TASK INSTRUCTIONS. A picture should never appear in your copy. Transcribe the listing exactly from its first line through the line with "at that, however.</p>", both ends included.

######

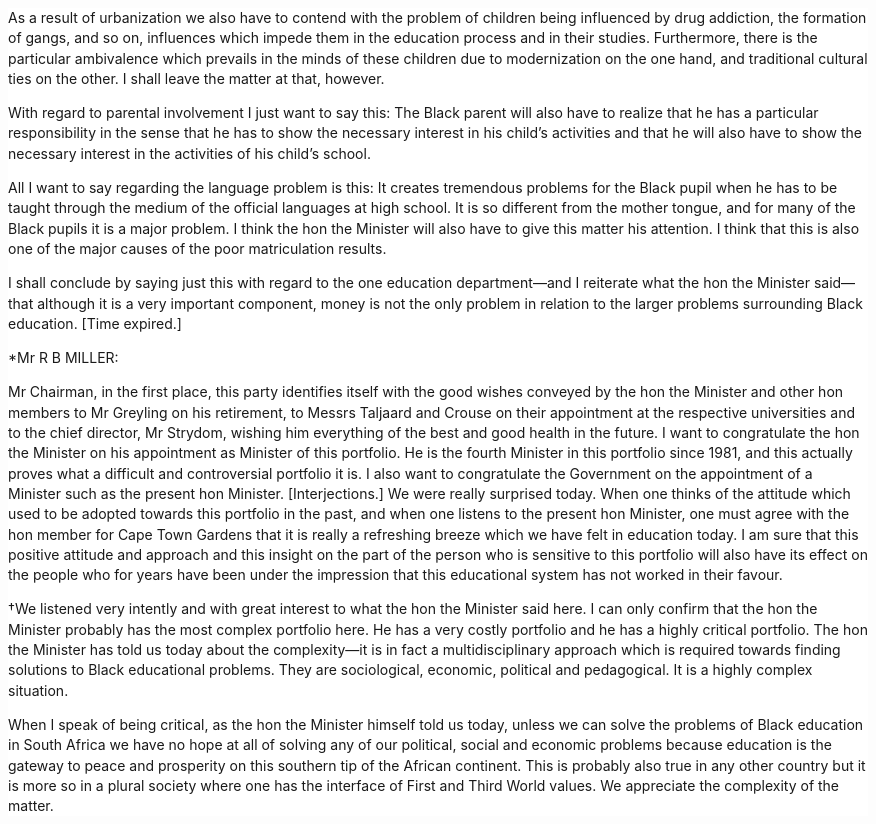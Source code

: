 <p>As a result of urbanization we also have to contend with the problem of children being influenced by drug addiction, the formation of gangs, and so on, influences which impede them in the education process and in their studies. Furthermore, there is the particular ambivalence which prevails in the minds of these children due to modernization on the one hand, and traditional cultural ties on the other. I shall leave the matter at that, however.</p>

<p>With regard to parental involvement I just want to say this: The Black parent will also have to realize that he has a particular responsibility in the sense that he has to show the necessary interest in his child&#x2019;s activities and that he will also have to show the necessary interest in the activities of his child&#x2019;s school.</p>

<p>All I want to say regarding the language problem is this: It creates tremendous problems for the Black pupil when he has to be taught through the medium of the official languages at high school. It is so different from the mother tongue, and for many of the Black pupils it is a major problem. I think the hon the Minister will also have to give this matter his attention. I think that this is also one of the major causes of the poor matriculation results.</p>

<p>I shall conclude by saying just this with regard to the one education department&#x2014;and I reiterate what the hon the Minister said&#x2014; that although it is a very important component, <span class="col_6315-6316" refersTo="page_0490"/>money is not the only problem in relation to the larger problems surrounding Black education. [Time expired.]</p>

</speech>

<speech by="#miller">

<from>*Mr <person refersTo="hansard_za">R B MILLER</person>:</from>

<p>Mr Chairman, in the first place, this party identifies itself with the good wishes conveyed by the hon the Minister and other hon members to Mr Greyling on his retirement, to Messrs Taljaard and Crouse on their appointment at the respective universities and to the chief director, Mr Strydom, wishing him everything of the best and good health in the future. I want to congratulate the hon the Minister on his appointment as Minister of this portfolio. He is the fourth Minister in this portfolio since 1981, and this actually proves what a difficult and controversial portfolio it is. I also want to congratulate the Government on the appointment of a Minister such as the present hon Minister. [Interjections.] We were really surprised today. When one thinks of the attitude which used to be adopted towards this portfolio in the past, and when one listens to the present hon Minister, one must agree with the hon member for Cape Town Gardens that it is really a refreshing breeze which we have felt in education today. I am sure that this positive attitude and approach and this insight on the part of the person who is sensitive to this portfolio will also have its effect on the people who for years have been under the impression that this educational system has not worked in their favour.</p>

<p>&#x2020;We listened very intently and with great interest to what the hon the Minister said here. I can only confirm that the hon the Minister probably has the most complex portfolio here. He has a very costly portfolio and he has a highly critical portfolio. The hon the Minister has told us today about the complexity&#x2014;it is in fact a multidisciplinary approach which is required towards finding solutions to Black educational problems. They are sociological, economic, political and pedagogical. It is a highly complex situation.</p>

<p>When I speak of being critical, as the hon the Minister himself told us today, unless we can solve the problems of Black education in South Africa we have no hope at all of solving any of our political, social and economic problems because education is the gateway to peace and prosperity on this southern tip of the African continent. This is probably also true in any other country but it is more so in a plural society where one has the interface of First and Third World values. We appreciate the complexity of the matter.</p>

######

TASK OUTPUT.
Source code

: <p>As a result of urbanization we also have to contend with the problem of children being influenced by drug addiction, the formation of gangs, and so on, influences which impede them in the education process and in their studies. Furthermore, there is the particular ambivalence which prevails in the minds of these children due to modernization on the one hand, and traditional cultural ties on the other. I shall leave the matter at that, however.</p>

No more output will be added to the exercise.